I did try your suggestion as well as a few other combinations just in case (restarted nginx each time):

listen 80;
listen [::]:80;

same error

listen [::]:80;
listen 80;

same error

listen [::]:80;

Python error (httplib.BadStatusLine). Indicates that IPv6 perhaps is not used or that port 80 is at least required?

6

show results of:
ifconfig -a
or
ifconfig -a | grep addr:

7 
eth0      Link encap:Ethernet  HWaddr 26:02:ce:84:dd:4e
          inet addr:178.62.216.199  Bcast:178.62.255.255  Mask:255.255.192.0
          inet6 addr: fe80::2402:ceff:fe84:dd4e/64 Scope:Link
eth1      Link encap:Ethernet  HWaddr 7e:36:34:b2:e9:56
          inet addr:10.133.25.115  Bcast:10.133.255.255  Mask:255.255.0.0
          inet6 addr: fe80::7c36:34ff:feb2:e956/64 Scope:Link
          inet addr:127.0.0.1  Mask:255.0.0.0
          inet6 addr: ::1/128 Scope:Host

188.166.133.135 is a floating IP pointing to 178.62.216.199

8

Some more information:
Looking at the droplet now, a public IPv6 address is not activated.

9

If this IPv4 IP 188.166.133.135 goes to this IPv4 IP 178.62.216.199
Then this IPv6 IP 2a00:16d8:2:200::20 should go to this IPv6 IP fe80::2402:ceff:fe84:dd4e (on that same interface)
For IPv6 to reach your server.

Then you can add
listen [::]:80;
And things should improve.

10

Thank you for your help so far!

I will try to make the changes and try again. Either that or remove the IPv6 address (not really used anywhere else) as soon as I get a hold of the client with the domain info.

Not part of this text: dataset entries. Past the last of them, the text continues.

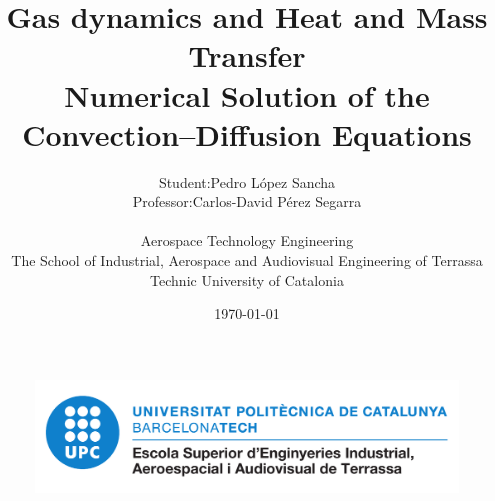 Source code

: 
\title{
    \LARGE
    \textbf{Gas dynamics and Heat and Mass Transfer}\\
    \textbf{\large{Numerical Solution of the Convection--Diffusion Equations}}\\
}

\author{
    \begin{tabular}{rl}
    	\vspace{4mm}
        Student: 		& Pedro López Sancha 			\\
        Professor:  	& Carlos-David Pérez Segarra 	\\
    \end{tabular}
    \vspace{1cm} \\
    Aerospace Technology Engineering \\
    \vspace{0.1cm}
    The School of Industrial, Aerospace and Audiovisual Engineering of Terrassa \\
    \vspace{0.1cm}
    Technic University of Catalonia \\
    \vspace{0.5cm} 
}

\date{\today}

\begin{titlepage}
	\vspace*{\fill}
    \begin{center}
        \thetitle
        \vspace{1cm}
        \large{\theauthor}
        \thedate
    \end{center}
	\begin{figure}[ht]
		\centering
		\includegraphics[width=0.6\linewidth]{figures/00_general/logo_eseiaat.pdf}
	\end{figure}
    \vspace*{\fill}
\end{titlepage}


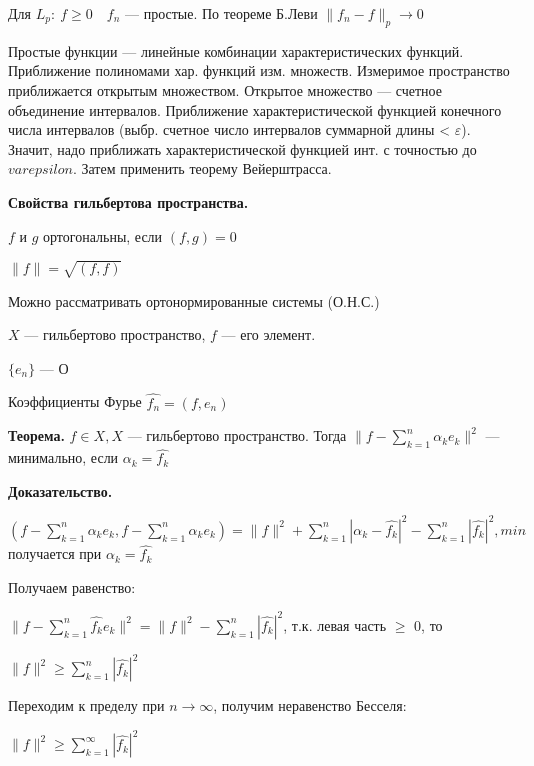 Для $L_p : \: f \geqslant 0 \quad f_n$ --- простые. По теореме
Б.Леви $\|f_n - f\|_p \rightarrow 0$


%
%
%
%
%
%
%
%
%
%
%
Простые функции --- линейные комбинации характеристических
функций. Приближение полиномами хар. функций изм. множеств.
Измеримое пространство приближается открытым множеством. Открытое
множество --- счетное объединение интервалов. Приближение
характеристической функцией конечного числа интервалов (выбр.
счетное число интервалов суммарной длины < $\varepsilon$). Значит,
надо приближать характеристической функцией инт. с точностью до
$varepsilon$. Затем применить теорему Вейерштрасса.

\textbf{Свойства гильбертова пространства.} \quad

$f$ и $g$ ортогональны, если $(f,g) = 0$

$\|f\| = \sqrt{(f,f)}$

Можно рассматривать ортонормированные системы (О.Н.С.)

$X$ --- гильбертово пространство, $f$ ---  его элемент.

$\{e_n\}$ --- О

Коэффициенты Фурье $\hat{f_n} = (f, e_n)$

\textbf{Теорема.} \quad $f \in X, X$ --- гильбертово пространство.
Тогда $\|f - \sum_{k=1}^n \alpha_k e_k\|^2$  --- минимально, если
$\alpha_k = \hat{f_k}$

\textbf{Доказательство.} \quad

$(f - \sum_{k=1}^n \alpha_k e_k, f - \sum_{k=1}^n \alpha_k e_k) =
\|f\|^2 + \sum_{k=1}^n |\alpha_k - \hat{f_k}|^2 - \sum_{k=1}^n
|\hat{f_k}|^2 , min$ получается при $\alpha_k = \hat{f_k}$

Получаем равенство:

$\|f - \sum_{k=1}^n \hat{f_k} e_k\|^2 = \|f\|^2 - \sum_{k=1}^n
|\hat{f_k}|^2$, т.к. левая часть $\geqslant$ 0, то

$\|f\|^2 \geqslant \sum_{k=1}^n |\hat{f_k}|^2$

Переходим к пределу при  $n \rightarrow \infty$, получим
неравенство Бесселя:

$\|f\|^2 \geqslant \sum_{k=1}^\infty |\hat{f_k}|^2$

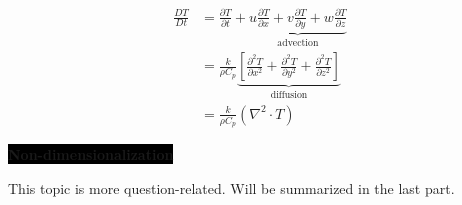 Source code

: \begin{itemize}
    \begin{align*}
        \frac{DT}{Dt} &= \frac{\partial T}{\partial t} + \underbrace{u \frac{\partial T}{\partial x} + v \frac{\partial T}{\partial y} + w \frac{\partial T}{\partial z}}_{\text{advection}} \\
        &= \frac{k}{\rho C_p} \underbrace{\left[ \frac{\partial^2 T}{\partial x^2} + \frac{\partial^2 T}{\partial y^2} + \frac{\partial^2 T}{\partial z^2} \right]}_{\text{diffusion}} \\
        &= \frac{k}{\rho C_p} (\nabla^2 \cdot T)
    \end{align*}
\end{itemize}

\colorbox{black}{\textbf{\color{white}Non-dimensionalization}}

This topic is more question-related. Will be summarized in the last part. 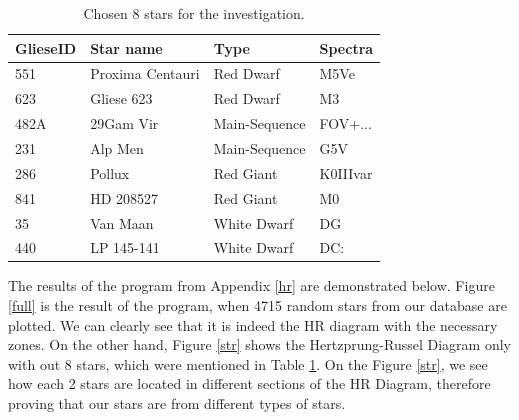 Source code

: \documentclass[a4paper,12pt]{article}
\begin{document}
  \begin{table}[h!]
    \begin{center}
      \caption{Chosen 8 stars for the investigation.}
      \begin{tabular}{l | l | l | l}
        \textbf{GlieseID} & \textbf{Star name} & \textbf{Type} & \textbf{Spectra}\\
        \hline
        551 & Proxima Centauri & Red Dwarf & M5Ve\\
        623 & Gliese 623 & Red Dwarf & M3\\
        482A & 29Gam Vir & Main-Sequence & FOV+...\\
        231 & Alp Men & Main-Sequence & G5V\\
        286 & Pollux & Red Giant & K0IIIvar\\
        841 & HD 208527 & Red Giant & M0\\
        35 & Van Maan & White Dwarf & DG\\
        440 & LP 145-141 & White Dwarf & DC:\\
      \end{tabular}
      \label{stars}
    \end{center}
  \end{table}
  
  The results of the program from Appendix \ref{hr} are demonstrated below. Figure \ref{full} is the result of the program, when 4715 random stars from our database are plotted. We can clearly see that it is indeed the HR diagram with the necessary zones. On the other hand, Figure \ref{str} shows the Hertzprung-Russel Diagram only with out 8 stars, which were mentioned in Table \ref{stars}. On the Figure \ref{str}, we see how each 2 stars are located in different sections of the HR Diagram, therefore proving that our stars are from different types of stars. 
  
\end{document}
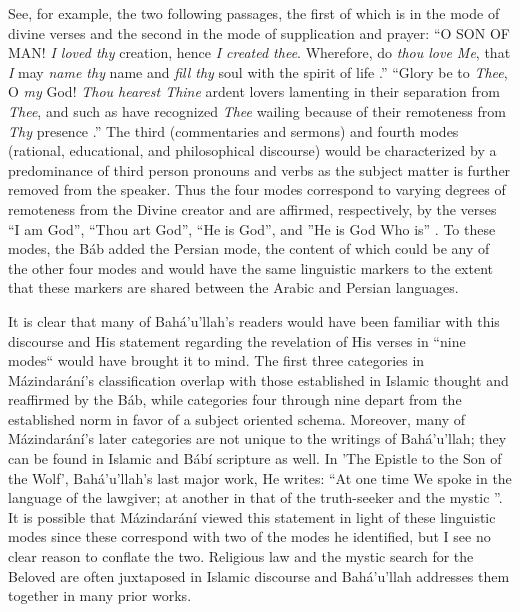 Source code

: \documentclass[12pt, oneside]{report}
\begin{document}
See, for example, the two following passages, the first of which is in the mode of divine verses and the second in the mode of supplication and prayer: ``O SON OF MAN! \emph{I loved thy} creation, hence \emph{I created thee}. Wherefore, do \emph{thou love Me}, that \emph{I} may \emph{name thy} name and \emph{fill thy} soul with the spirit of life \cite{bahaullah_hidden_2002}.'' ``Glory be to \emph{Thee}, O \emph{my} God!  \emph{Thou hearest Thine} ardent lovers lamenting in their separation from \emph{Thee}, and such as have recognized \emph{Thee} wailing because of their remoteness from \emph{Thy} presence \cite{bahaullah_prayers_1987}.''
The third (commentaries and sermons) and fourth modes (rational, educational, and philosophical discourse) would be characterized by a predominance of third person pronouns and verbs as the subject matter is further removed from the speaker.
Thus the four modes correspond to varying degrees of remoteness from the Divine creator and are affirmed, respectively, by the verses ``I am God'', ``Thou art God'', ``He is God'', and ''He is God Who is'' \cite{saiedi_gate_2008}.
To these modes, the B\'{a}b added the Persian mode, the content of which could be any of the other four modes \cite{saiedi_gate_2008} and would have the same linguistic markers to the extent that these markers are shared between the Arabic and Persian languages.
\par
It is clear that many of Bah\'{a}'u'llah's readers would have been familiar with this discourse and His statement regarding the revelation of His verses in ``nine modes`` would have brought it to mind.
The first three categories in M\'{a}zindar\'{a}n\'{i}'s classification overlap with those established in Islamic thought and reaffirmed by the B\'{a}b, while categories four through nine depart from the established norm in favor of a subject oriented schema.
Moreover, many of M\'{a}zindar\'{a}n\'{i}'s later categories are not unique to the writings of Bah\'{a}'u'llah; they can be found in Islamic and B\'{a}b\'{i} scripture as well.
In 'The Epistle to the Son of the Wolf', Bah\'{a}'u'llah's last major work, He writes: “At one time We spoke in the language of the lawgiver; at another in that of the truth-seeker and the mystic \cite{bahaullah_epistle_nodate}”.
It is possible that M\'{a}zindar\'{a}n\'{i} viewed this statement in light of these linguistic modes since these correspond with two of the modes he identified, but I see no clear reason to conflate the two.
Religious law and the mystic search for the Beloved are often juxtaposed in Islamic discourse and Bah\'{a}'u'llah addresses them together in many prior works.
\end{document}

I will update this post with the results.

11

A follow up:

It was as you suggested, IPv6 address of the domain was not correct. Removing IPv6 address DNS entry from domain solved the problem.

Thanks!

12

This topic was automatically closed 30 days after the last reply. New replies are no longer allowed.